More specifically, JobWatch reported that New England’s overall unemployment rate stood at 5.2 percent in September 2003, with the Mid-Atlantic region at 5.9 percent, East North Central states at 6.4 percent, West North Central at 4.7 percent, the South Atlantic at 5.1 percent, East South Central at 5.5 percent, the Mountain area at 6.3 percent and the Pacific region topping the list at 6.6 percent.
Plan of Attack
As a result of the outsourcing employment drain, IT workers must begin considering themselves as part of a global workforce, according to Corbett. “For U.S. IT professionals, this probably means that their future success will come from moving up the IT value chain, focusing more on business, design and analyst skills — skills that are more client-facing — and less on the pure coding skills that are becoming commoditized and can be tapped anywhere around the world,” he said.
U.S.-based IT professionals who specialize in high-end solutions and technologies will continue to be in demand in their homeland, Pelz-Sharpe agreed. “For the very bright, IT will continue to be a draw, but the jobs lower down the ladder in basic coding and support work will cease to be attractive,” he said. “It’s definitely not as attractive a career route as it once was, but you can’t outsource everything, and much in IT remains complex and difficult. As such, there will always be opportunities, particularly for the specialist.”
However, Nounou — whose company recently has lost an estimated $1 million in business and potential business opportunities due to offshore outsourcing — is less optimistic. He noted that companies such as General Electric are considering offshoring such functions as legal general counsel to foreign shores.

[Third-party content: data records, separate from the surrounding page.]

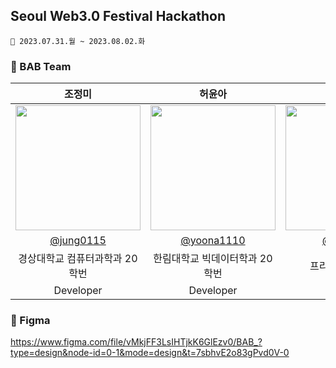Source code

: ## Seoul Web3.0 Festival Hackathon
```
📆 2023.07.31.월 ~ 2023.08.02.화
```


### 🌱 BAB Team
| 조정미 | 허윤아 | 노정희 |
| :---: | :---: | :---: |
| <img width="200px" src="https://avatars.githubusercontent.com/u/76805879?v=4" /> | <img width="200px" src="https://avatars.githubusercontent.com/u/101046600?v=4" /> | <img width="200px" src="https://avatars.githubusercontent.com/u/111678149?v=4" /> |
|  [@jung0115](https://github.com/jung0115)  | [@yoona1110](https://github.com/yoona1110)  | [@and-noh](https://github.com/and-noh) |
| 경상대학교 컴퓨터과학과 20학번 | 한림대학교 빅데이터학과 20학번 | 프리랜서 디자이너 |
| Developer | Developer | Designer |  

### 🎨 Figma    
https://www.figma.com/file/vMkjFF3LsIHTjkK6GlEzv0/BAB_?type=design&node-id=0-1&mode=design&t=7sbhvE2o83gPvd0V-0  
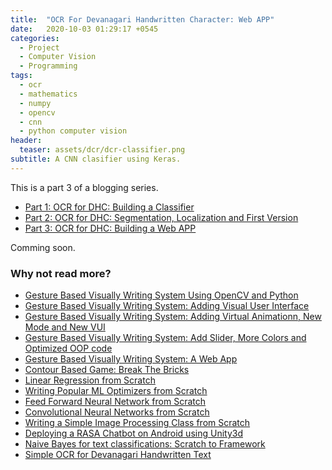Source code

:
 ```yaml
---
title:  "OCR For Devanagari Handwritten Character: Web APP"
date:   2020-10-03 01:29:17 +0545
categories:
  - Project
  - Computer Vision
  - Programming
tags:
  - ocr
  - mathematics
  - numpy
  - opencv
  - cnn
  - python computer vision
header:
  teaser: assets/dcr/dcr-classifier.png
subtitle: A CNN clasifier using Keras.
---
```

This is a part 3 of a blogging series.
* [Part 1: OCR for DHC: Building a Classifier]({{site.url}}/2020/10/01/ocr-for-devanagari-handwritten-character-recognition-building-a-classifier/)
* [Part 2: OCR for DHC: Segmentation, Localization and First Version]({{site.url}}/2020/10/02/ocr-for-devanagari-handwritten-character-recognition-segmentation-localization-using-numpy/)
* [Part 3: OCR for DHC: Building a Web APP]({{site.url}}/2020/10/03/ocr-for-devanagari-handwritten-character-recognition-web-app/)


Comming soon.

### Why not read more?
* [Gesture Based Visually Writing System Using OpenCV and Python]({{site.url}}/2020/08/01/gesture-based-visually-writing-system-using-opencv-and-python/)
* [Gesture Based Visually Writing System: Adding Visual User Interface]({{site.url}}/2020/08/11/gesture-based-visually-writing-system-make-a-visual-user-interface/)
* [Gesture Based Visually Writing System: Adding Virtual Animationn, New Mode and New VUI]({{site.url}}/2020/08/14/gesture-based-visually-writing-system-adding-virtual-animation-new-mode-and-new-vui/)
* [Gesture Based Visually Writing System: Add Slider, More Colors and Optimized OOP code]({{site.url}}/2020/08/21/gesture-based-visually-writing-system-add-slider-more-colors-and-optimized-code/)
* [Gesture Based Visually Writing System: A Web App]({{site.url}}/2020/08/29/gesture-based-visually-writing-system-web-app/)
* [Contour Based Game: Break The Bricks]({{site.url}}/2020/08/16/contour-based-game-break-the-bricks/)
* [Linear Regression from Scratch]({{site.url}}/2020/08/07/writing-a-linear-regression-class-from-scratch-using-python/)
* [Writing Popular ML Optimizers from Scratch]({{site.url}}/2020/06/05/writing-popular-machine-learning-optimizers-from-scratch-on-python/)
* [Feed Forward Neural Network from Scratch]({{site.url}}/2020/05/31/writing-a-deep-neural-network-from-scratch-on-python/)
* [Convolutional Neural Networks from Scratch]({{site.url}}/2020/06/05/convolutional-neural-networks-from-scratch-on-python/)
* [Writing a Simple Image Processing Class from Scratch]({{site.url}}/2020/05/31/image-processing-class-from-scratch-on-python/)
* [Deploying a RASA Chatbot on Android using Unity3d]({{site.url}}/2020/08/04/deploying-a-simple-rasa-chatbot-on-unity3d-project-to-make-a-chatbot-for-android-devices/)
* [Naive Bayes for text classifications: Scratch to Framework]({{site.url}}/2020/03/04/text-classification-using-naive-bayes-scratch-to-the-framework/)
* [Simple OCR for Devanagari Handwritten Text]({{site.url}}/2020/02/25/building-ocr-for-devanagari-handwritten-character/)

In fact, some researchers have estimated that 500,000 financial jobs will head offshore in the next five years.
“It’s not just limited to low-paying jobs,” Nounou cautioned. “Given the technology, there’s very little that’s sacred that can’t be offshored. It’s pervasive. If the financial institutions are going to get bankers based in India doing analysis instead of doing it in New York — if Wall Street’s paying one-tenth in India … you [don’t only] lose jobs on Wall Street. No one measures the ripple effect.”
While India and China have long been recognized as centers for U.S. offshore outsourcing, other nations also are hustling to tap into this lucrative market. Ghana, South Africa, Israel, Russia and several Eastern European countries all are vying for jobs and money in the sector.

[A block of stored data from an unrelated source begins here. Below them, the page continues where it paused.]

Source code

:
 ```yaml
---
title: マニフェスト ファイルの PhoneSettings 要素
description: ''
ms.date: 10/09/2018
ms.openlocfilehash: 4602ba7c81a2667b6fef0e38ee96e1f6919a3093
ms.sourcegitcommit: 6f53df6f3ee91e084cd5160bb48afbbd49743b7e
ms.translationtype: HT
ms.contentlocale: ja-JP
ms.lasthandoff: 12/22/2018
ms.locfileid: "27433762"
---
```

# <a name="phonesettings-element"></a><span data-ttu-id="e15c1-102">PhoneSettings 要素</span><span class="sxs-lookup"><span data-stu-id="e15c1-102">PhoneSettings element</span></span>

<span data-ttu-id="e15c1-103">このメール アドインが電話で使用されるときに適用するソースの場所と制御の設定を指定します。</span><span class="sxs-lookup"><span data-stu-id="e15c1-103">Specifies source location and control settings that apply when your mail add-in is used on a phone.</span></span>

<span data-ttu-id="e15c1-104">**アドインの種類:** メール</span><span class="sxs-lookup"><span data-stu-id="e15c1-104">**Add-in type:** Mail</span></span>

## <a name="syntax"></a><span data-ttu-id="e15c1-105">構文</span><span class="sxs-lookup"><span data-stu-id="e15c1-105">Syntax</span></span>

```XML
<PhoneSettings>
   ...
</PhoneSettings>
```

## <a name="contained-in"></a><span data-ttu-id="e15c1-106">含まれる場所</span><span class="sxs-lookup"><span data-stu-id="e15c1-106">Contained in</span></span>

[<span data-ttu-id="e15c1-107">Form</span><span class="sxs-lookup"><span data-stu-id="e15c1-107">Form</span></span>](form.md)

“Places in Africa want to compete on cost,” said Nounou. However, he noted, “It takes a lot of infrastructure to compete. It’s going to be tough to compete with India, [though] other countries are beginning to make overtures. Once you reach a certain critical size, it tends to draw others. It’s a magnet unto itself.”
As Corbett added, “In each case, these countries become potential destinations once they reach a critical mass of skilled programmers who can provide high-quality work at competitive prices supported by the needed business, technological and governmental infrastructure.”
Don’t Forget Canada
U.S. corporations also are looking north, Pelz-Sharpe noted. “The most interesting one to watch from a U.S. perspective, I would suggest, is Canada — often described as nearshore rather than offshore,” he said.
However, he added, semantics are fairly irrelevant. “It makes little difference when your jobs go north of the border. Again, it’s a highly educated and productive workforce and, due to the dollar disparity, a great deal. In addition, the cultural differences are fewer and the physical distance [is reduced], such that close monitoring can be kept on the outsourced operation.”
Indeed, for workers displaced by offshore outsourcing, it makes little difference whether their jobs are going to India, China or Canada. The end result is more competition for fewer positions, increased demand for sophistication and specialization — and the knowledge that corporations likely will outsource even the remaining functions someday.